TASK BRIEF ▸ Would you find each line in the entries below with the string "public" and copy it?

··· DATA SHOWN ···

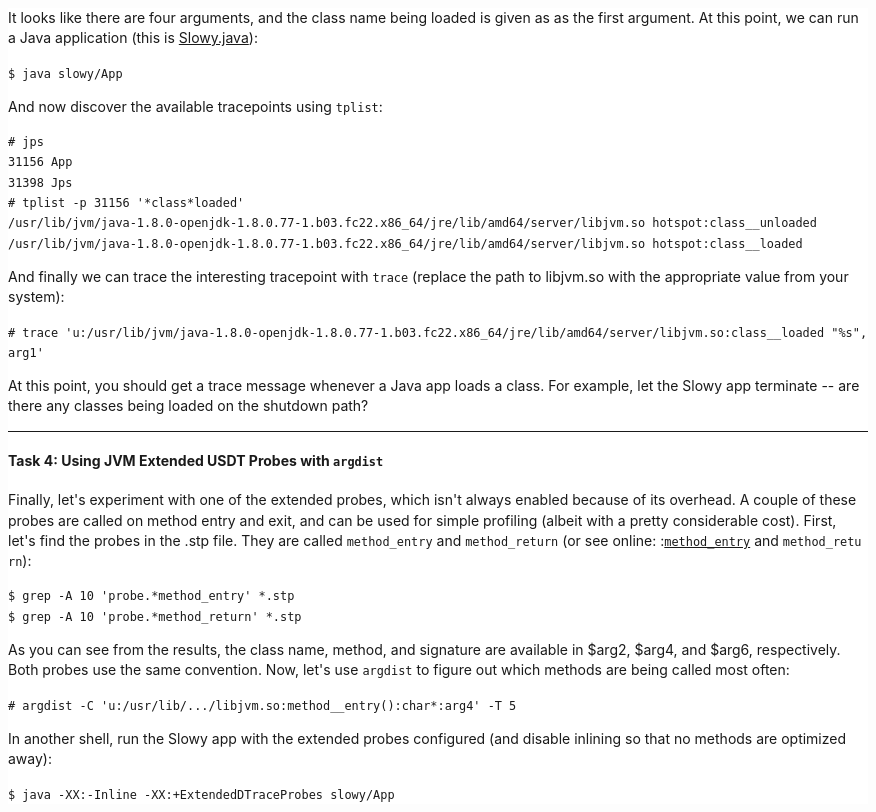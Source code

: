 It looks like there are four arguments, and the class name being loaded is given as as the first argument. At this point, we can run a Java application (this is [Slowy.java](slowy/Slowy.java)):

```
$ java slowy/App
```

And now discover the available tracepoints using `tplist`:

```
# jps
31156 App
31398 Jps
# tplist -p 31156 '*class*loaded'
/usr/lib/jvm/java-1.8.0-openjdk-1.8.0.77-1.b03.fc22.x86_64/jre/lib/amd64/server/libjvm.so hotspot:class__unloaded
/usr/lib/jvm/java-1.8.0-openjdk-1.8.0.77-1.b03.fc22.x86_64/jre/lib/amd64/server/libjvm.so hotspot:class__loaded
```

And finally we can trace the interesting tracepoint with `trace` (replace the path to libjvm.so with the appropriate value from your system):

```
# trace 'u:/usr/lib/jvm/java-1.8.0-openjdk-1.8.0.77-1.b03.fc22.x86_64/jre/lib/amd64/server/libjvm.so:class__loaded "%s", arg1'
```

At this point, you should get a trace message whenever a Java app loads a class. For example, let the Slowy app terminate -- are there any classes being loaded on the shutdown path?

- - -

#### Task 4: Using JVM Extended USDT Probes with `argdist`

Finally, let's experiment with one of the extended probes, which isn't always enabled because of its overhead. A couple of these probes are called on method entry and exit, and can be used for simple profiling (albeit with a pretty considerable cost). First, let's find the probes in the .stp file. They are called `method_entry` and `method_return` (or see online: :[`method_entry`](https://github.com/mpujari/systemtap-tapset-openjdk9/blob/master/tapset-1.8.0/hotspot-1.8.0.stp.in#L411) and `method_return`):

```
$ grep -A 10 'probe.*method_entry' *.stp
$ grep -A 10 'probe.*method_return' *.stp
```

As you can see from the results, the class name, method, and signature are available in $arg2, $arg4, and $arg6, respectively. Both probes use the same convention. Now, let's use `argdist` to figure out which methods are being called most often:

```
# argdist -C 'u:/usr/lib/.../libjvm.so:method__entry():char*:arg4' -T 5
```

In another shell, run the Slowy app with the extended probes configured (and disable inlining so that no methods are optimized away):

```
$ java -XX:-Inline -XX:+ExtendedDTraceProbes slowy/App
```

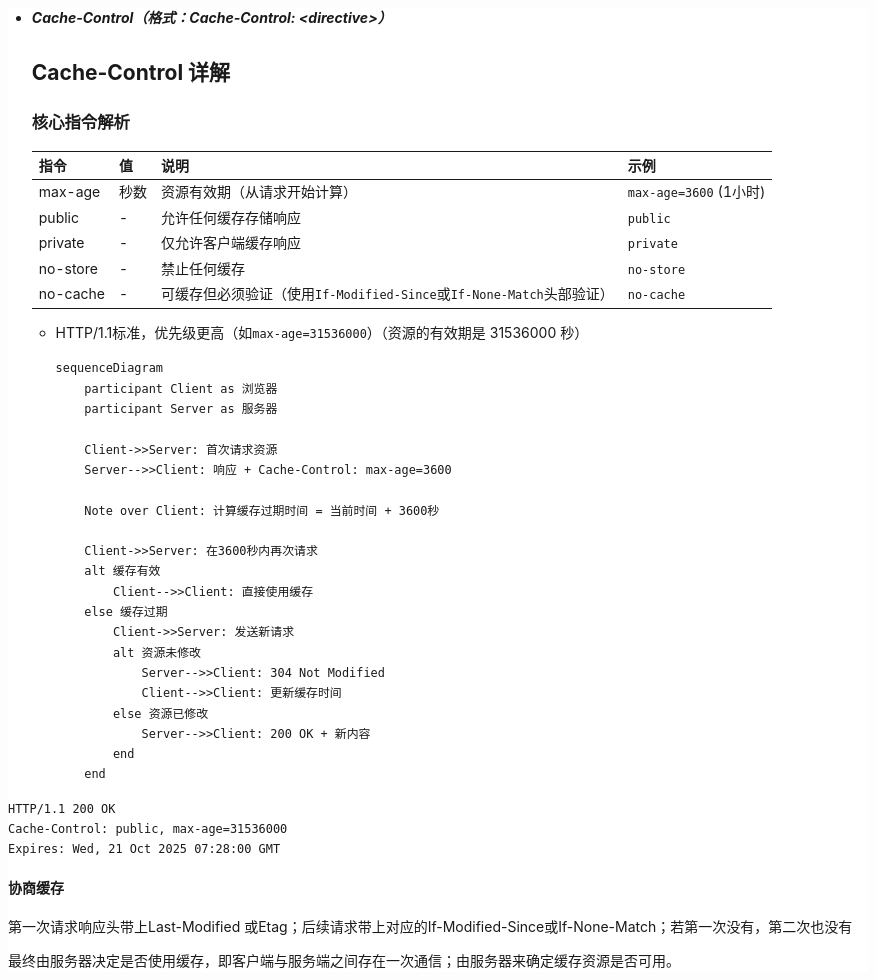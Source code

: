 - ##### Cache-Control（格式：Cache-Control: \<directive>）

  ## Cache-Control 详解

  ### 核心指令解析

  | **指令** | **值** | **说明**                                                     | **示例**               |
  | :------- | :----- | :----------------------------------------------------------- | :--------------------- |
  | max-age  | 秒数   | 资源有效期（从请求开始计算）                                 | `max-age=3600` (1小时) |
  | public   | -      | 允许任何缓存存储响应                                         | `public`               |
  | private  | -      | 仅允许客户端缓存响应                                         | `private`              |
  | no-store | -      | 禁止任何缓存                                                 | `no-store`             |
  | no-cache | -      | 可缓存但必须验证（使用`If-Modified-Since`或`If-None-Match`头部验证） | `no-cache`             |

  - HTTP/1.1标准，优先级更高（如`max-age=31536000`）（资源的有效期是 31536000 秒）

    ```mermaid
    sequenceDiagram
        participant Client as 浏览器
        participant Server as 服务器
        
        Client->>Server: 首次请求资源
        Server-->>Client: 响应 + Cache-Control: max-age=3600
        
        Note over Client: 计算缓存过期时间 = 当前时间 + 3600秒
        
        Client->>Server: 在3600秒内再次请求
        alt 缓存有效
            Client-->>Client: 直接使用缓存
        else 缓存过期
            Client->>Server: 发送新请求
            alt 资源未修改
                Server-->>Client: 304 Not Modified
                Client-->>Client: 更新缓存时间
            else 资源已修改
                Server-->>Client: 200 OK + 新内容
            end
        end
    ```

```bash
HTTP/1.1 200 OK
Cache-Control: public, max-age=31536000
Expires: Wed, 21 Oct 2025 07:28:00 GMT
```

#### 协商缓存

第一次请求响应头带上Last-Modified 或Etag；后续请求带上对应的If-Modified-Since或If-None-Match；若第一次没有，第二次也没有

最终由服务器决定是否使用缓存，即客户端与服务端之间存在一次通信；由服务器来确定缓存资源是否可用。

···

RESULT ▸
  | public   | -      | 允许任何缓存存储响应                                         | `public`               |
Cache-Control: public, max-age=31536000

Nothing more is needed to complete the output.